Vienna, Austria, January 15, 2015
This afternoon the representatives of 57 participating States in the Permanent Council of the OSCE adopted, by consensus, a Declaration condemning the terrorist attacks last week in Paris. The Declaration expresses an unwavering commitment to combat terrorism, uphold freedom of expression, and reject anti-Semitism and other forms of intolerance.
The U.S. stands with the Government and people of France
The United States stands with the Government and people of France in condemning the terrorist attacks in Paris on the Charlie Hebdo offices and on a kosher supermarket. We stand united not only in mourning the loss of innocent lives – we stand united with our friends in our determination to defend and promote the fundamental freedoms that were under attack in Paris.
As Secretary Kerry stated, “Each and every American stands with you… not just in horror or in anger or in outrage for this vicious act of violence… we stand with you in solidarity and in commitment both to the cause of confronting extremism and in the cause which the extremists fear so much and which has always united our two countries: freedom.”

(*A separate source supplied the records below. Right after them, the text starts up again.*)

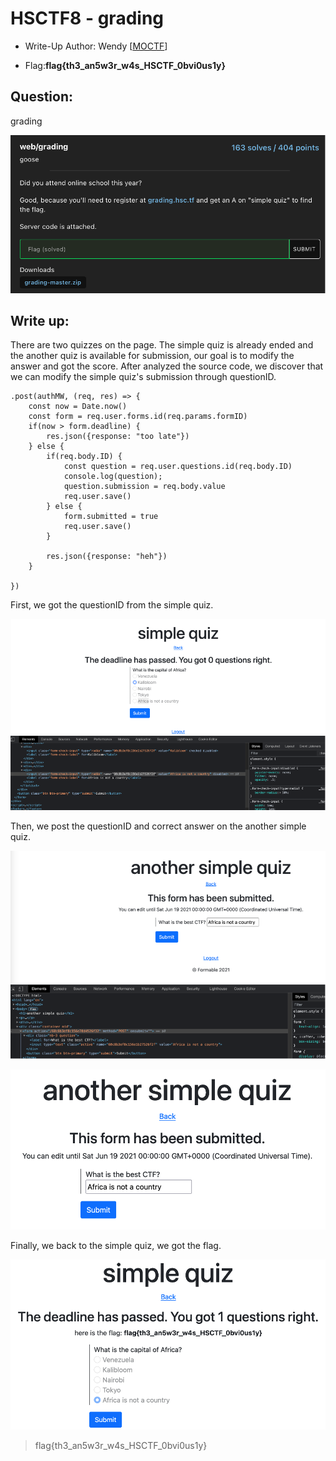 # HSCTF8 - grading

- Write-Up Author: Wendy \[[MOCTF](https://www.facebook.com/MOCSCTF)\]

- Flag:**flag{th3_an5w3r_w4s_HSCTF_0bvi0us1y}**
## **Question:**
grading

![img](./img/1.png)

## Write up:

There are two quizzes on the page. The simple quiz is already ended and the another quiz is available for submission, our goal is to modify the answer and got the score. After analyzed the source code, we discover that we can modify the simple quiz's submission through questionID.
 
```
.post(authMW, (req, res) => {
    const now = Date.now()
    const form = req.user.forms.id(req.params.formID)
    if(now > form.deadline) {
        res.json({response: "too late"})
    } else {
        if(req.body.ID) {
            const question = req.user.questions.id(req.body.ID)
            console.log(question);
            question.submission = req.body.value
            req.user.save()
        } else {
            form.submitted = true
            req.user.save()
        }

        res.json({response: "heh"})
    }

})
```

First, we got the questionID from the simple quiz.

![img](./img/2.png)

Then, we post the questionID and correct answer on the another simple quiz. 

![img](./img/3.png)

![img](./img/4.png)

Finally, we back to the simple quiz, we got the flag.

![img](./img/5.png)

>flag{th3_an5w3r_w4s_HSCTF_0bvi0us1y}
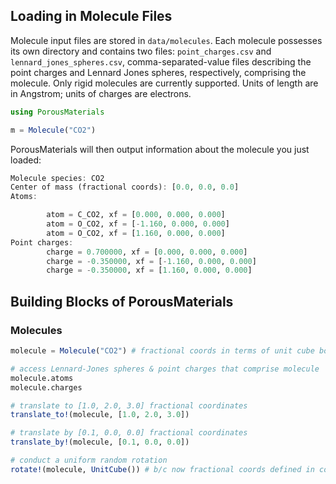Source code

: ## Loading in Molecule Files

Molecule input files are stored in `data/molecules`. Each molecule possesses its own directory and contains two files: `point_charges.csv` and `lennard_jones_spheres.csv`, comma-separated-value files describing the point charges and Lennard Jones spheres, respectively, comprising the molecule. Only rigid molecules are currently supported. Units of length are in Angstrom; units of charges are electrons.

```julia
using PorousMaterials

m = Molecule("CO2")
```

PorousMaterials will then output information about the molecule you just loaded:

```julia
Molecule species: CO2
Center of mass (fractional coords): [0.0, 0.0, 0.0]
Atoms:

        atom = C_CO2, xf = [0.000, 0.000, 0.000]
        atom = O_CO2, xf = [-1.160, 0.000, 0.000]
        atom = O_CO2, xf = [1.160, 0.000, 0.000]
Point charges:
        charge = 0.700000, xf = [0.000, 0.000, 0.000]
        charge = -0.350000, xf = [-1.160, 0.000, 0.000]
        charge = -0.350000, xf = [1.160, 0.000, 0.000]
```


## Building Blocks of PorousMaterials

### Molecules

```julia
molecule = Molecule("CO2") # fractional coords in terms of unit cube box

# access Lennard-Jones spheres & point charges that comprise molecule
molecule.atoms
molecule.charges

# translate to [1.0, 2.0, 3.0] fractional coordinates
translate_to!(molecule, [1.0, 2.0, 3.0])

# translate by [0.1, 0.0, 0.0] fractional coordinates
translate_by!(molecule, [0.1, 0.0, 0.0])

# conduct a uniform random rotation
rotate!(molecule, UnitCube()) # b/c now fractional coords defined in context of a unit cube
```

Secretary Kerry also stated that “free expression and a free press are core values, they are universal values; principles that can be attacked but never eradicated, because brave and decent people around the world will never give in to the intimidation and the terror that those seeking to destroy those values employ.”
The attacks in Paris were horrifically violent attacks on free expression, tolerance, and religious freedom
The attacks in Paris were horrifically violent attacks on free expression, tolerance, and religious freedom. Unfortunately, they are not the only recent attack in the OSCE space on these fundamental freedoms and on those who seek to exercise them. As OSCE participating States, we must recommit ourselves to upholding human rights, promoting tolerance, condemning and combating anti-Semitism and countering terrorism.
As President Obama stated, France and the great city of Paris “offer the world a timeless example that will endure well beyond the hateful vision of these killers.” The French people demonstrated this resolve when more than three million people of all faiths and backgrounds came out into the streets of Paris in a show of solidarity and in support of freedom of expression and tolerance.
The United States has been in close touch with the French government throughout this tragedy, and President Obama has directed the U.S. Government to provide any assistance needed by France to help bring the terrorists responsible for these attacks to justice. On January 12, the French Ambassador to the United States met at the White House with the Assistant to the President for Homeland Security and Counterterrorism to discuss ongoing U.S.-French cooperation in the aftermath of the terrorist attacks.
The White House will host a Summit on Countering Violent Extremism
The White House also announced that it will host a Summit on Countering Violent Extremism on February 18 to highlight domestic and international efforts to prevent violent extremists and their supporters from radicalizing, recruiting, or inspiring individuals or groups to commit acts of violence. The terrorist attacks in Paris, as well as the recent attacks in Ottawa, Sydney, Sanaa, and Northern Nigeria, have made this effort even more imperative. We look forward to the participation of our international partners in the Summit, and we will report on key outcomes here in the OSCE.
We reiterate the sincere condolences of the United States to the people of France, a country that is our oldest ally. As President Obama stated, “the United States stands with you today, stands with you tomorrow. Our thoughts and prayers are with the families who have been directly impacted. We grieve with you. We fight alongside you to uphold our values, the values that we share – universal values that bind us together as friends and as allies.”